PROJECT TITLE :

Digital VLSI architectures for beam-enhanced RF aperture arrays

ABSTRACT:

Beam-enhanced digital aperture arrays use 2-D infinite-impulse-response (IIR) filters as a preprocessing stage for phased/timed-array beamformers to get lower facet-lobe levels without compromising the array size or the main-lobe selectivity. A digital terribly-large-scale integration architecture is proposed for beam-enhanced linear aperture arrays. The proposed design consists of four subsystems: two-D IIR prefiltering, beam steering via fast computation of filter coefficients, compensation for nonlinear part, and phased/timed-array beamforming. Systolic-array architectures are used for first- and second-order a pair of-D IIR prefiltering subsystems, including fast computation of filter coefficients. The trade-off thanks to the nonlinear phase response of the two-D IIR prefilter is partially compensated via quick Fourier remodel-based mostly complicated part rotations.

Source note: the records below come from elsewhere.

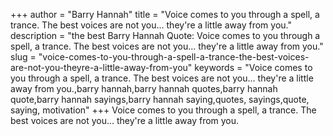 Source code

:+++
author = "Barry Hannah"
title = "Voice comes to you through a spell, a trance. The best voices are not you... they're a little away from you."
description = "the best Barry Hannah Quote: Voice comes to you through a spell, a trance. The best voices are not you... they're a little away from you."
slug = "voice-comes-to-you-through-a-spell-a-trance-the-best-voices-are-not-you-theyre-a-little-away-from-you"
keywords = "Voice comes to you through a spell, a trance. The best voices are not you... they're a little away from you.,barry hannah,barry hannah quotes,barry hannah quote,barry hannah sayings,barry hannah saying,quotes, sayings,quote, saying, motivation"
+++
Voice comes to you through a spell, a trance. The best voices are not you... they're a little away from you.

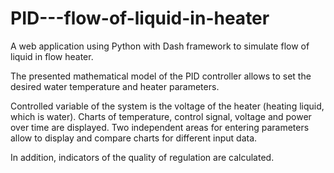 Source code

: # PID---flow-of-liquid-in-heater
A web application using Python with Dash framework to simulate flow of liquid in flow heater.

The presented mathematical model of the PID controller allows to set the desired water temperature and heater parameters.

Controlled variable of the system is the voltage of the heater (heating liquid, which is water). 
Charts of temperature, control signal, voltage and power over time are displayed. 
Two independent areas for entering parameters allow to display and compare charts for different input data.

In addition, indicators of the quality of regulation are calculated.
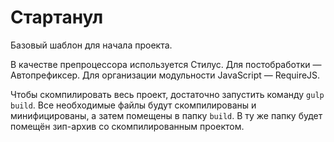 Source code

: # Стартанул

Базовый шаблон для начала проекта.

В качестве препроцессора используется Стилус. Для постобработки — Автопрефиксер. Для организации модульности JavaScript — RequireJS.

Чтобы скомпилировать весь проект, достаточно запустить команду `gulp build`. Все необходимые файлы будут скомпилированы и минифицированы, а затем помещены в папку `build`. В ту же папку будет помещён зип-архив со скомпилированным проектом. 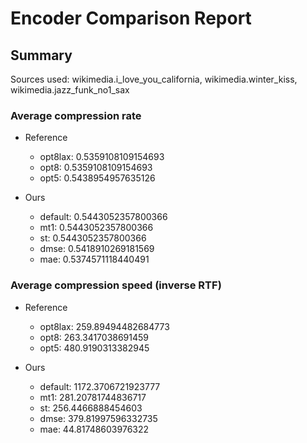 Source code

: 
# Encoder Comparison Report

## Summary

Sources used: wikimedia.i_love_you_california, wikimedia.winter_kiss, wikimedia.jazz_funk_no1_sax

### Average compression rate

  - Reference
    - opt8lax: 0.5359108109154693
    - opt8: 0.5359108109154693
    - opt5: 0.5438954957635126

  - Ours
    - default: 0.5443052357800366
    - mt1: 0.5443052357800366
    - st: 0.5443052357800366
    - dmse: 0.5418910269181569
    - mae: 0.5374571118440491


### Average compression speed (inverse RTF)
  - Reference
    - opt8lax: 259.89494482684773
    - opt8: 263.3417038691459
    - opt5: 480.9190313382945

  - Ours
    - default: 1172.3706721923777
    - mt1: 281.20781744836717
    - st: 256.4466888454603
    - dmse: 379.81997596332735
    - mae: 44.81748603976322


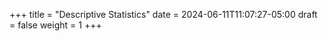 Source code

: +++
title = "Descriptive Statistics"
date = 2024-06-11T11:07:27-05:00
draft = false
weight = 1
+++

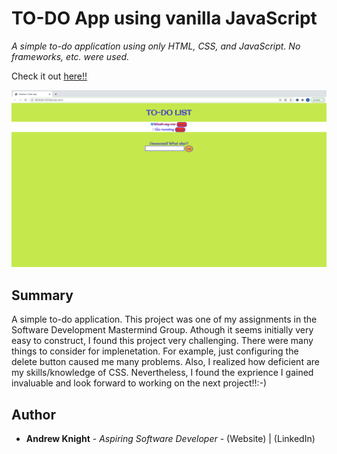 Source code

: # TO-DO App using vanilla JavaScript

*A simple to-do application using only HTML, CSS, and JavaScript. No frameworks, etc. were used.*

Check it out <a href="https://andrew-k191.github.io/todo-app/">here!!</a>

<img src="todoApp.png">

## Summary

A simple to-do application. This project was one of my assignments in the Software Development Mastermind Group. Athough it seems initially very easy to construct, I found this project very challenging. There were many things to consider for implenetation. For example, just configuring the delete button caused me many problems. Also, I realized how deficient are my skills/knowledge of CSS. Nevertheless, I found the exprience I gained invaluable and look forward to working on the next project!!:-)

## Author

* **Andrew Knight** - *Aspiring Software Developer* - (Website) | (LinkedIn)


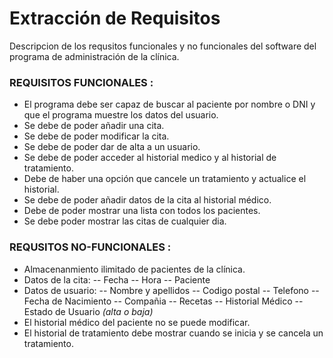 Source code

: # Extracción de Requisitos

Descripcion de los requsitos funcionales y no funcionales del software del programa de administración de la clínica.

### REQUISITOS FUNCIONALES :
- El programa debe ser capaz de buscar al paciente por nombre o DNI y que el programa muestre los datos del usuario.
- Se debe de poder añadir una cita.
- Se debe de poder modificar la cita.
- Se debe de poder dar de alta a un usuario.
- Se debe de poder acceder al historial medico y al historial de tratamiento.
- Debe de haber una opción que cancele un tratamiento y actualice el historial.
- Se debe de poder añadir datos de la cita al historial médico.
- Debe de poder mostrar una lista con todos los pacientes.
- Se debe poder mostrar las citas de cualquier dia.

### REQUSITOS NO-FUNCIONALES :
- Almacenanmiento ilimitado de pacientes de la clínica.
- Datos de la cita:
-- Fecha
-- Hora
-- Paciente
- Datos de usuario:
-- Nombre y apellidos
-- Codigo postal
-- Telefono
-- Fecha de Nacimiento
-- Compañia
-- Recetas
-- Historial Médico
-- Estado de Usuario *(alta o baja)*
- El historial médico del paciente no se puede modificar.
- El historial de tratamiento debe mostrar cuando se inicia y se cancela un tratamiento.
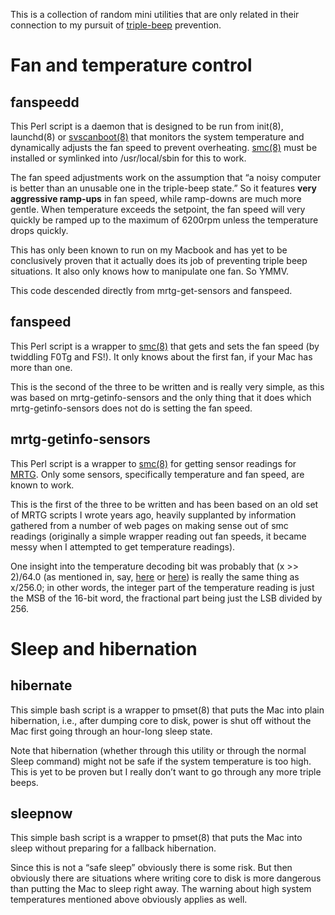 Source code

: This is a collection of random mini utilities that are only related
in their connection to my pursuit of
[triple-beep](http://www.google.com.tw/search?hl=en&biw=1400&bih=889&q=macbook+three+beeps+freeze)
prevention.

Fan and temperature control
===========================

fanspeedd
---------
This Perl script is a daemon that is designed to be run from
init(8),
launchd(8)
or [svscanboot(8)](http://cr.yp.to/daemontools/svscanboot.html)
that monitors the system temperature and dynamically adjusts the fan
speed to prevent overheating.
[smc(8)](https://github.com/hholtmann/smcFanControl/tree/master/smc-command)
must be installed or
symlinked into /usr/local/sbin for this to work.

The fan speed adjustments work on the assumption that “a noisy computer
is better than an unusable one in the triple-beep state.” So it
features **very aggressive ramp-ups** in fan speed, while ramp-downs are
much more gentle. When temperature exceeds the setpoint, the fan speed
will very quickly be ramped up to the maximum of 6200rpm unless the
temperature drops quickly.

This has only been known to run on my Macbook and has yet to be
conclusively proven
that it actually does its job of preventing triple beep situations.
It also only knows how to manipulate one fan.
So YMMV.

This code descended directly from mrtg-get-sensors and fanspeed.

fanspeed
--------
This Perl script is a wrapper to 
[smc(8)](https://github.com/hholtmann/smcFanControl/tree/master/smc-command)
that gets and sets the fan speed (by twiddling F0Tg and FS!).
It only knows about the first fan, if your Mac has more than one.

This is the second of the three to be written
and is really very simple,
as this was based on mrtg-getinfo-sensors
and the only thing that it does which mrtg-getinfo-sensors does not do
is setting the fan speed.

mrtg-getinfo-sensors
--------------------
This Perl script is a wrapper to
[smc(8)](https://github.com/hholtmann/smcFanControl/tree/master/smc-command)
for getting sensor readings for
[MRTG](http://oss.oetiker.ch/mrtg/).
Only some sensors, specifically temperature and fan speed,
are known to work.

This is the first of the three to be written
and has been based on an old set of MRTG scripts I wrote years ago,
heavily supplanted by information gathered from a number of web pages
on making sense out of smc readings
(originally a simple wrapper reading out fan speeds,
it became messy when I attempted to get temperature readings).

One insight into the temperature decoding bit was probably
that (x >> 2)/64.0
(as mentioned in, say,
[here](https://bitbucket.org/elventear/fan-control/src/213fffd400aee245e7db7b5e314497a94ee9dab3/smc.c?at=default)
or
[here](http://mrmekon.tumblr.com/post/18514303388/os-x-current-cpu-temperature-on-command-line))
is really the same thing as x/256.0;
in other words, the integer part of the temperature reading
is just the MSB of the 16-bit word,
the fractional part being just the LSB divided by 256.

Sleep and hibernation
=====================

hibernate
---------
This simple bash script is a wrapper to pmset(8)
that puts the Mac into plain hibernation,
i.e., after dumping core to disk, power is shut off
without the Mac first going through an hour-long sleep state.

Note that hibernation
(whether through this utility or through the normal Sleep command)
might not be safe if the system temperature is too high.
This is yet to be proven
but I really don’t want to go through any more triple beeps.

sleepnow
--------
This simple bash script is a wrapper to pmset(8)
that puts the Mac into sleep
without preparing for a fallback hibernation.

Since this is not a “safe sleep”
obviously there is some risk.
But then obviously there are situations where
writing core to disk is more dangerous than putting the Mac to sleep right away.
The warning about high system temperatures mentioned above
obviously applies as well.


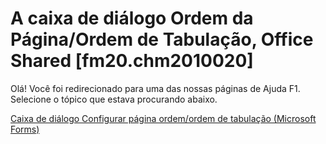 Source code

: 
# A caixa de diálogo Ordem da Página/Ordem de Tabulação, Office Shared [fm20.chm2010020]

Olá! Você foi redirecionado para uma das nossas páginas de Ajuda F1. Selecione o tópico que estava procurando abaixo.

[Caixa de diálogo Configurar página ordem/ordem de tabulação (Microsoft Forms)](http://msdn.microsoft.com/library/f9a1b9d0-f17c-717b-5cfc-27ccb068e715%28Office.15%29.aspx)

Styles are implemented on a Xilinx Virtex-six XC6VLX240T field-programmable gate-array device and verified using on-chip hardware cosimulation. Field-programmable gate-array designs for each a pair of-D IIR prefiltering and filter coefficient computation are mapped to standard-cell application-specific integrated circuits in forty five nm complementary metal-oxide semiconductor technology up to the synthesis level with provide VDC = 1.one V. For a simulation having 64 antennas with binary section-shift keying modulation, the beam-enhanced aperture array provides higher than ten dB improvement in bit error rate versus signal-to-interference ratio performance compared to phased/timed-array beamforming.